▸ THE TASK: Write out all the entries word for word, but skip any images.

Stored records
────────

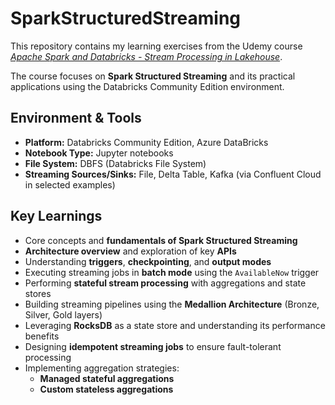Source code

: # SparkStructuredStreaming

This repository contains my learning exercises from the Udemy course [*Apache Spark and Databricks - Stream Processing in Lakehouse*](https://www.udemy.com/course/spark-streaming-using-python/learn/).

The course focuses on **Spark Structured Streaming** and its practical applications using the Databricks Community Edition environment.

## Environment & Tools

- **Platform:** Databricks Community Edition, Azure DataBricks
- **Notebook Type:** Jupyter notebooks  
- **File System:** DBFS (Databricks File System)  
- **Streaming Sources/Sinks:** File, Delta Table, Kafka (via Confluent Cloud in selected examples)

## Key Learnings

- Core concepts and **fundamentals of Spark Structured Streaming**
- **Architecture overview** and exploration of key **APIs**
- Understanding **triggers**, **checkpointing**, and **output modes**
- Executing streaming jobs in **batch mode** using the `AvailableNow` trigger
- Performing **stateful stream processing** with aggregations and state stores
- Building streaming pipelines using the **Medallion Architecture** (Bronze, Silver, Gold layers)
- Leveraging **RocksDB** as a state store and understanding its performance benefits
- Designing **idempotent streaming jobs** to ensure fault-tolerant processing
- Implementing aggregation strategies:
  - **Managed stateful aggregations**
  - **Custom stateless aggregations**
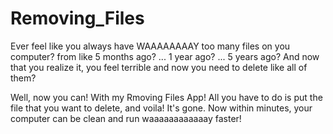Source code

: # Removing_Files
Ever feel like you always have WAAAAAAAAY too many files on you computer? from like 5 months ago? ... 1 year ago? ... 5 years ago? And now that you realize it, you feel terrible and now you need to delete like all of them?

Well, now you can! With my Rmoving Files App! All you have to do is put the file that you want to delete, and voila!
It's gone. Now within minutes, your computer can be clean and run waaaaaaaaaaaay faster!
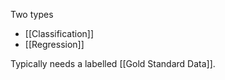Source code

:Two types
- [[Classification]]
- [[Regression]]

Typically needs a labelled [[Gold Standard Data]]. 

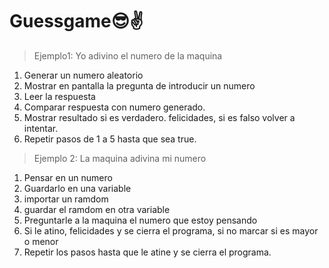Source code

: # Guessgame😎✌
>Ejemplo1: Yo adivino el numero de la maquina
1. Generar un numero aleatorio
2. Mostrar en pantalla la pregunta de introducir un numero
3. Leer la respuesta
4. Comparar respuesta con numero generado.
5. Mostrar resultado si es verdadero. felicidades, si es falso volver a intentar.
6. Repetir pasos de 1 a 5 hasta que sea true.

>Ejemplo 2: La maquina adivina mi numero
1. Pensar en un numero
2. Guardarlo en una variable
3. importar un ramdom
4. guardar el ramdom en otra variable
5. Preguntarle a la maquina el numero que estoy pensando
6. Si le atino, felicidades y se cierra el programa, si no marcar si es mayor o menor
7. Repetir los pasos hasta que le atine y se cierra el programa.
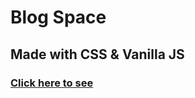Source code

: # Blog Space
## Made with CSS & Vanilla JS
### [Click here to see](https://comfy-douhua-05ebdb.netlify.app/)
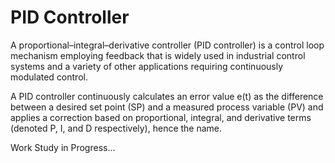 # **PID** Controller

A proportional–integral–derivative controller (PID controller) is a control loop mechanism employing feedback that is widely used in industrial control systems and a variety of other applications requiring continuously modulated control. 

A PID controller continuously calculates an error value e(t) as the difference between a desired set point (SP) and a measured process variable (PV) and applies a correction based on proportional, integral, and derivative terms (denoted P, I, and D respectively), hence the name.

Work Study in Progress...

────────

▸ TASK OUTPUT:
Source code

: # SparkStructuredStreaming

This repository contains my learning exercises from the Udemy course [*Apache Spark and Databricks - Stream Processing in Lakehouse*](https://www.udemy.com/course/spark-streaming-using-python/learn/).

The course focuses on **Spark Structured Streaming** and its practical applications using the Databricks Community Edition environment.

## Environment & Tools

- **Platform:** Databricks Community Edition, Azure DataBricks
- **Notebook Type:** Jupyter notebooks  
- **File System:** DBFS (Databricks File System)  
- **Streaming Sources/Sinks:** File, Delta Table, Kafka (via Confluent Cloud in selected examples)

## Key Learnings

- Core concepts and **fundamentals of Spark Structured Streaming**
- **Architecture overview** and exploration of key **APIs**
- Understanding **triggers**, **checkpointing**, and **output modes**
- Executing streaming jobs in **batch mode** using the `AvailableNow` trigger
- Performing **stateful stream processing** with aggregations and state stores
- Building streaming pipelines using the **Medallion Architecture** (Bronze, Silver, Gold layers)
- Leveraging **RocksDB** as a state store and understanding its performance benefits
- Designing **idempotent streaming jobs** to ensure fault-tolerant processing
- Implementing aggregation strategies:
  - **Managed stateful aggregations**
  - **Custom stateless aggregations**
Source code

: # Removing_Files
Ever feel like you always have WAAAAAAAAY too many files on you computer? from like 5 months ago? ... 1 year ago? ... 5 years ago? And now that you realize it, you feel terrible and now you need to delete like all of them?

Well, now you can! With my Rmoving Files App! All you have to do is put the file that you want to delete, and voila!
It's gone. Now within minutes, your computer can be clean and run waaaaaaaaaaaay faster!
Source code

:Two types
- [[Classification]]
- [[Regression]]

Typically needs a labelled [[Gold Standard Data]]. 

Source code

: # Guessgame😎✌
>Ejemplo1: Yo adivino el numero de la maquina
1. Generar un numero aleatorio
2. Mostrar en pantalla la pregunta de introducir un numero
3. Leer la respuesta
4. Comparar respuesta con numero generado.
5. Mostrar resultado si es verdadero. felicidades, si es falso volver a intentar.
6. Repetir pasos de 1 a 5 hasta que sea true.

>Ejemplo 2: La maquina adivina mi numero
1. Pensar en un numero
2. Guardarlo en una variable
3. importar un ramdom
4. guardar el ramdom en otra variable
5. Preguntarle a la maquina el numero que estoy pensando
6. Si le atino, felicidades y se cierra el programa, si no marcar si es mayor o menor
7. Repetir los pasos hasta que le atine y se cierra el programa.
Source code

: # Blog Space
## Made with CSS & Vanilla JS
### [Click here to see](https://comfy-douhua-05ebdb.netlify.app/)
 # **PID** Controller

A proportional–integral–derivative controller (PID controller) is a control loop mechanism employing feedback that is widely used in industrial control systems and a variety of other applications requiring continuously modulated control. 

A PID controller continuously calculates an error value e(t) as the difference between a desired set point (SP) and a measured process variable (PV) and applies a correction based on proportional, integral, and derivative terms (denoted P, I, and D respectively), hence the name.

Work Study in Progress...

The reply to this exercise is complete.